Sunday, November 24, 2024

Opioid lawsuits should proceed, magistrate tells MDL judge

Lawsuits
Opioid

CLEVELAND (Legal Newsline) – A magistrate judge has recommended that a bellwether trial against the opioid industry proceed, rejecting nearly all of the arguments presented by manufacturers, distributors and retailers in their motions to dismiss hundreds of lawsuits accusing them of causing a national crisis.

In a 103-page report released late Friday, Magistrate Judge David A. Ruiz said it was too early to dismiss a lawsuit by Summit County, Ohio, before plaintiffs have been allowed to sift through millions of documents industry defendants are being forced to disgorge during discovery.

The magistrate judge, hired by U.S. District Judge Dan Aaron Polster to help administer the massive multidistrict litigation over opioids, recommended only part of Summit County’s nuisance claim be dismissed due to a conflict with an Ohio law restricting certain public nuisance claims involving regulated products. But Ruiz recommended all of the other claims - including fraud, racketeering, negligence and unjust enrichment - be allowed to proceed, 

The report represents a thorough defeat of the industry’s attempt to halt the MDL and increases the pressure to negotiate a settlement, even if an agreement that fairly apportions liability and distributes the proceeds will prove extremely difficult to achieve.

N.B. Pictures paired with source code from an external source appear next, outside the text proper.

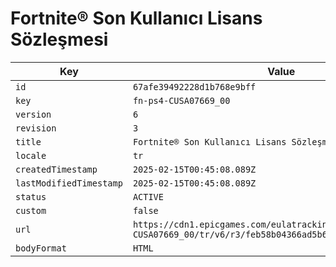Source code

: # Fortnite® Son Kullanıcı Lisans Sözleşmesi

| Key | Value |
| --- | ----- |
| `id` | `67afe39492228d1b768e9bff` |
| `key` | `fn-ps4-CUSA07669_00` |
| `version` | `6` |
| `revision` | `3` |
| `title` | `Fortnite® Son Kullanıcı Lisans Sözleşmesi` |
| `locale` | `tr` |
| `createdTimestamp` | `2025-02-15T00:45:08.089Z` |
| `lastModifiedTimestamp` | `2025-02-15T00:45:08.089Z` |
| `status` | `ACTIVE` |
| `custom` | `false` |
| `url` | `https://cdn1.epicgames.com/eulatracking-download/fn-ps4-CUSA07669_00/tr/v6/r3/feb58b04366ad5b6dac4b0cb4f324b22.pdf` |
| `bodyFormat` | `HTML` |
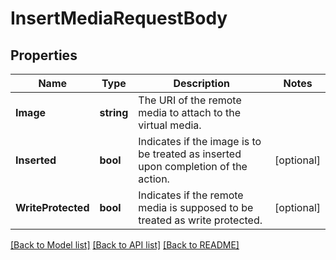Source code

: # InsertMediaRequestBody

## Properties
Name | Type | Description | Notes
------------ | ------------- | ------------- | -------------
**Image** | **string** | The URI of the remote media to attach to the virtual media. | 
**Inserted** | **bool** | Indicates if the image is to be treated as inserted upon completion of the action. | [optional] 
**WriteProtected** | **bool** | Indicates if the remote media is supposed to be treated as write protected. | [optional] 

[[Back to Model list]](../README.md#documentation-for-models) [[Back to API list]](../README.md#documentation-for-api-endpoints) [[Back to README]](../README.md)


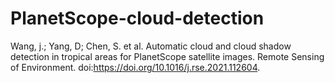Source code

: # PlanetScope-cloud-detection
Wang, j.; Yang, D; Chen, S. et al. Automatic cloud and cloud shadow detection in tropical areas for PlanetScope satellite images. Remote Sensing of Environment. doi:https://doi.org/10.1016/j.rse.2021.112604.
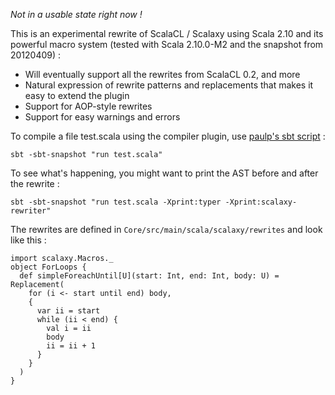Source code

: *Not in a usable state right now !*

This is an experimental rewrite of ScalaCL / Scalaxy using Scala 2.10 and its powerful macro system (tested with Scala 2.10.0-M2 and the snapshot from 20120409) :

*   Will eventually support all the rewrites from ScalaCL 0.2, and more
*   Natural expression of rewrite patterns and replacements that makes it easy to extend the plugin
*   Support for AOP-style rewrites
*   Support for easy warnings and errors

To compile a file test.scala using the compiler plugin, use [paulp's sbt script](https://github.com/paulp/sbt-extras) :

    sbt -sbt-snapshot "run test.scala"


To see what's happening, you might want to print the AST before and after the rewrite :

    sbt -sbt-snapshot "run test.scala -Xprint:typer -Xprint:scalaxy-rewriter"
    
The rewrites are defined in `Core/src/main/scala/scalaxy/rewrites` and look like this :

	import scalaxy.Macros._
	object ForLoops {
	  def simpleForeachUntil[U](start: Int, end: Int, body: U) = Replacement(
		for (i <- start until end) body,
		{
		  var ii = start
		  while (ii < end) {
			val i = ii
			body
			ii = ii + 1  
		  }
		}
	  )
	}

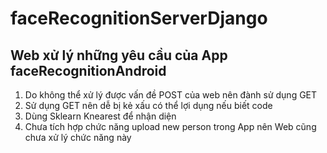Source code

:# faceRecognitionServerDjango  

## Web xử lý những yêu cầu của App faceRecognitionAndroid  

1. Do không thể xử lý được vấn đề POST của web nên đành sử dụng GET  
2. Sử dụng GET nên dễ bị kẻ xấu có thể lợi dụng nếu biết code  
3. Dùng Sklearn Knearest để nhận diện  
4. Chưa tích hợp chức năng upload new person trong App nên Web cũng chưa xử lý chức năng này  
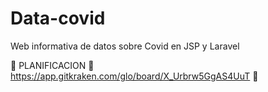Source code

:# Data-covid
Web informativa de datos sobre Covid en JSP y Laravel

:construction: PLANIFICACION :construction:
https://app.gitkraken.com/glo/board/X_Urbrw5GgAS4UuT
:santa:

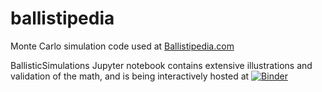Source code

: # ballistipedia
Monte Carlo simulation code used at [Ballistipedia.com](http://ballistipedia.com)

BallisticSimulations Jupyter notebook contains extensive illustrations and validation of the math, and is being interactively hosted at [![Binder](https://mybinder.org/badge_logo.svg)]([https://mybinder.org/v2/gh/dbookstaber/ballistipedia/HEAD](https://mybinder.org/v2/gh/dbookstaber/ballistipedia/f0b7a0dc45fd8509193e81e01323850c8a73f4d9?urlpath=lab%2Ftree%2FBallisticSimulations.ipynb)https://mybinder.org/v2/gh/dbookstaber/ballistipedia/f0b7a0dc45fd8509193e81e01323850c8a73f4d9?urlpath=lab%2Ftree%2FBallisticSimulations.ipynb)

Defendant companies filed their first motions to dismiss in May, based on arguments they can’t be held responsible for injuries stemming from poor prescribing practices by physicians or the illegal diversion of their products. The municipal plaintiffs fail to name a single physician who was misled by their marketing information, for example. 

But Ruiz said it was enough for the plaintiffs to describe an alleged scheme to influence doctors with materials designed to minimize the risk of addiction and encourage more liberal prescribing of opioids, without identifying any doctors who were taken in by fraud.

The magistrate judge also rejected arguments illegal acts “broke the chain of causation” necessary to find a defendant liable, saying the opioid industry knew or should have known that they were shipping more pills into communities than could be absorbed through legal use.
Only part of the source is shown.